[Stored items from a collection]

· · · · · · ·

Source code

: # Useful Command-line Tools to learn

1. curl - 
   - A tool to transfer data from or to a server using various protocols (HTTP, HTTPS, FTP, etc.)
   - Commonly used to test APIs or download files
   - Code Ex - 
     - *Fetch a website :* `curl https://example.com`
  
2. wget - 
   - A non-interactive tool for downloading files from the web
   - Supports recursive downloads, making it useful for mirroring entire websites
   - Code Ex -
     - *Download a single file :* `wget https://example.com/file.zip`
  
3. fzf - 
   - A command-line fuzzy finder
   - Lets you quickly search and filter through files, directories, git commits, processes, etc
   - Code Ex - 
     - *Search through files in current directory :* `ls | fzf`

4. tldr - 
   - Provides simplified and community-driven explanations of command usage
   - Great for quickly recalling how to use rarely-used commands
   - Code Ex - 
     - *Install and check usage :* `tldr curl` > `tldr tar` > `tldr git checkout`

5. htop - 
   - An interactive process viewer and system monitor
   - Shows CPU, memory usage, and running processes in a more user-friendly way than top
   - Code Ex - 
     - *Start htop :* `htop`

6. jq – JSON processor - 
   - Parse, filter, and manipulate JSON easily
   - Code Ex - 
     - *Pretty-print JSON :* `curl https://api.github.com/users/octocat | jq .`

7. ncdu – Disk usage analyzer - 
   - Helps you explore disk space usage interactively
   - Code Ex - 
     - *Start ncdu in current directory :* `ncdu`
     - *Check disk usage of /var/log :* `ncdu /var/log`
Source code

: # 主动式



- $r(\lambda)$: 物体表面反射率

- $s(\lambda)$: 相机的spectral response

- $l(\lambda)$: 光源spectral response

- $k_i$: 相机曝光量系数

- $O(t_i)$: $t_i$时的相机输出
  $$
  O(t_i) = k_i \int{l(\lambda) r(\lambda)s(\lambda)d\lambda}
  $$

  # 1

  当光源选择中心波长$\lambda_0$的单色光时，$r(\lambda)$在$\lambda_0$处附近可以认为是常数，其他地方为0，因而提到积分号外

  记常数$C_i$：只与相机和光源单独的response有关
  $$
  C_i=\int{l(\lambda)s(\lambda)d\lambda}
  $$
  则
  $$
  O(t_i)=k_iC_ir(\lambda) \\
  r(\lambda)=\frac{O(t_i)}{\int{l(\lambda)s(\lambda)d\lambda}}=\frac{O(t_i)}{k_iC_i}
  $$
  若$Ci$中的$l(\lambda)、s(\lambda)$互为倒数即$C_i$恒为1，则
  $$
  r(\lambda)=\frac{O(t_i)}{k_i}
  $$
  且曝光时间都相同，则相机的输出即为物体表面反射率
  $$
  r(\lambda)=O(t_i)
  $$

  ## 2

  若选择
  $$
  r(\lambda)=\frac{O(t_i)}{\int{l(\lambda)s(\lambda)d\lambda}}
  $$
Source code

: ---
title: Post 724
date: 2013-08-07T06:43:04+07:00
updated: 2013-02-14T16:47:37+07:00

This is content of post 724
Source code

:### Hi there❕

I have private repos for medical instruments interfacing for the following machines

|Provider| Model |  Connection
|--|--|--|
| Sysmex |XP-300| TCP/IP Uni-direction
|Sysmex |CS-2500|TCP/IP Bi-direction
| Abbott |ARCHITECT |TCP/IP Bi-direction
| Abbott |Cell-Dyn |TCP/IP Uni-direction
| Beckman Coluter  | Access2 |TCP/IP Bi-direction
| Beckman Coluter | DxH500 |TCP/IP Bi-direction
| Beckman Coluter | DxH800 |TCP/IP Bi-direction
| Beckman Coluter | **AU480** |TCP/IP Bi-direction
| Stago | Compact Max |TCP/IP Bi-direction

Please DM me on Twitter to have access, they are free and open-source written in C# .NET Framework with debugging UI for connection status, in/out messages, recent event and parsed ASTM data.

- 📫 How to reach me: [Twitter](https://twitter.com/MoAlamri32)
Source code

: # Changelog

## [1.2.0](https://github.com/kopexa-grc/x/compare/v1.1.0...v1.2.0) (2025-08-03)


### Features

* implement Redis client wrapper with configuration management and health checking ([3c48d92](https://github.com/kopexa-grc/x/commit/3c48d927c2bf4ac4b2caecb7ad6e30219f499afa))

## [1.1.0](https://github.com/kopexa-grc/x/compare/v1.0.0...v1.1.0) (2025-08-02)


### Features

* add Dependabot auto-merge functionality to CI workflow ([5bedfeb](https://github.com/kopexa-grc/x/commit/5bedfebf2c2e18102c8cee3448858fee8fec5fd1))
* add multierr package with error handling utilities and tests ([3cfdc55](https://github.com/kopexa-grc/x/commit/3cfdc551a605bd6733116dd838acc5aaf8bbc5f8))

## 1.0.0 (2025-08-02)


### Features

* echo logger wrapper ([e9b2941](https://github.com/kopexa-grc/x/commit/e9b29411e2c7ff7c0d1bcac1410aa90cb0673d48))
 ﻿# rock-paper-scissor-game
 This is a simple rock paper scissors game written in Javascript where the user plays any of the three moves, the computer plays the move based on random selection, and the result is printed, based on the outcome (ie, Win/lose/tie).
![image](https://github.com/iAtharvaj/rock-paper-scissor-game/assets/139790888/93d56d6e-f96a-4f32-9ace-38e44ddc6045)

· · · · · · ·

> _ASSIGNMENT_
Transcribe every record above exactly as written.

> _SOLUTION FOR THIS PROBLEM_
Source code

: # Useful Command-line Tools to learn

1. curl - 
   - A tool to transfer data from or to a server using various protocols (HTTP, HTTPS, FTP, etc.)
   - Commonly used to test APIs or download files
   - Code Ex - 
     - *Fetch a website :* `curl https://example.com`
  
2. wget - 
   - A non-interactive tool for downloading files from the web
   - Supports recursive downloads, making it useful for mirroring entire websites
   - Code Ex -
     - *Download a single file :* `wget https://example.com/file.zip`
  
3. fzf - 
   - A command-line fuzzy finder
   - Lets you quickly search and filter through files, directories, git commits, processes, etc
   - Code Ex - 
     - *Search through files in current directory :* `ls | fzf`

4. tldr - 
   - Provides simplified and community-driven explanations of command usage
   - Great for quickly recalling how to use rarely-used commands
   - Code Ex - 
     - *Install and check usage :* `tldr curl` > `tldr tar` > `tldr git checkout`

5. htop - 
   - An interactive process viewer and system monitor
   - Shows CPU, memory usage, and running processes in a more user-friendly way than top
   - Code Ex - 
     - *Start htop :* `htop`

6. jq – JSON processor - 
   - Parse, filter, and manipulate JSON easily
   - Code Ex - 
     - *Pretty-print JSON :* `curl https://api.github.com/users/octocat | jq .`

7. ncdu – Disk usage analyzer - 
   - Helps you explore disk space usage interactively
   - Code Ex - 
     - *Start ncdu in current directory :* `ncdu`
     - *Check disk usage of /var/log :* `ncdu /var/log`
Source code

: # 主动式



- $r(\lambda)$: 物体表面反射率

- $s(\lambda)$: 相机的spectral response

- $l(\lambda)$: 光源spectral response

- $k_i$: 相机曝光量系数

- $O(t_i)$: $t_i$时的相机输出
  $$
  O(t_i) = k_i \int{l(\lambda) r(\lambda)s(\lambda)d\lambda}
  $$

  # 1

  当光源选择中心波长$\lambda_0$的单色光时，$r(\lambda)$在$\lambda_0$处附近可以认为是常数，其他地方为0，因而提到积分号外

  记常数$C_i$：只与相机和光源单独的response有关
  $$
  C_i=\int{l(\lambda)s(\lambda)d\lambda}
  $$
  则
  $$
  O(t_i)=k_iC_ir(\lambda) \\
  r(\lambda)=\frac{O(t_i)}{\int{l(\lambda)s(\lambda)d\lambda}}=\frac{O(t_i)}{k_iC_i}
  $$
  若$Ci$中的$l(\lambda)、s(\lambda)$互为倒数即$C_i$恒为1，则
  $$
  r(\lambda)=\frac{O(t_i)}{k_i}
  $$
  且曝光时间都相同，则相机的输出即为物体表面反射率
  $$
  r(\lambda)=O(t_i)
  $$

  ## 2

  若选择
  $$
  r(\lambda)=\frac{O(t_i)}{\int{l(\lambda)s(\lambda)d\lambda}}
  $$
Source code

: ---
title: Post 724
date: 2013-08-07T06:43:04+07:00
updated: 2013-02-14T16:47:37+07:00

This is content of post 724
Source code

:### Hi there❕

I have private repos for medical instruments interfacing for the following machines

|Provider| Model |  Connection
|--|--|--|
| Sysmex |XP-300| TCP/IP Uni-direction
|Sysmex |CS-2500|TCP/IP Bi-direction
| Abbott |ARCHITECT |TCP/IP Bi-direction
| Abbott |Cell-Dyn |TCP/IP Uni-direction
| Beckman Coluter  | Access2 |TCP/IP Bi-direction
| Beckman Coluter | DxH500 |TCP/IP Bi-direction
| Beckman Coluter | DxH800 |TCP/IP Bi-direction
| Beckman Coluter | **AU480** |TCP/IP Bi-direction
| Stago | Compact Max |TCP/IP Bi-direction

Please DM me on Twitter to have access, they are free and open-source written in C# .NET Framework with debugging UI for connection status, in/out messages, recent event and parsed ASTM data.

- 📫 How to reach me: [Twitter](https://twitter.com/MoAlamri32)
Source code

: # Changelog

## [1.2.0](https://github.com/kopexa-grc/x/compare/v1.1.0...v1.2.0) (2025-08-03)


### Features

* implement Redis client wrapper with configuration management and health checking ([3c48d92](https://github.com/kopexa-grc/x/commit/3c48d927c2bf4ac4b2caecb7ad6e30219f499afa))

## [1.1.0](https://github.com/kopexa-grc/x/compare/v1.0.0...v1.1.0) (2025-08-02)


### Features

* add Dependabot auto-merge functionality to CI workflow ([5bedfeb](https://github.com/kopexa-grc/x/commit/5bedfebf2c2e18102c8cee3448858fee8fec5fd1))
* add multierr package with error handling utilities and tests ([3cfdc55](https://github.com/kopexa-grc/x/commit/3cfdc551a605bd6733116dd838acc5aaf8bbc5f8))

## 1.0.0 (2025-08-02)


### Features

* echo logger wrapper ([e9b2941](https://github.com/kopexa-grc/x/commit/e9b29411e2c7ff7c0d1bcac1410aa90cb0673d48))
 ﻿# rock-paper-scissor-game
 This is a simple rock paper scissors game written in Javascript where the user plays any of the three moves, the computer plays the move based on random selection, and the result is printed, based on the outcome (ie, Win/lose/tie).
![image](https://github.com/iAtharvaj/rock-paper-scissor-game/assets/139790888/93d56d6e-f96a-4f32-9ace-38e44ddc6045)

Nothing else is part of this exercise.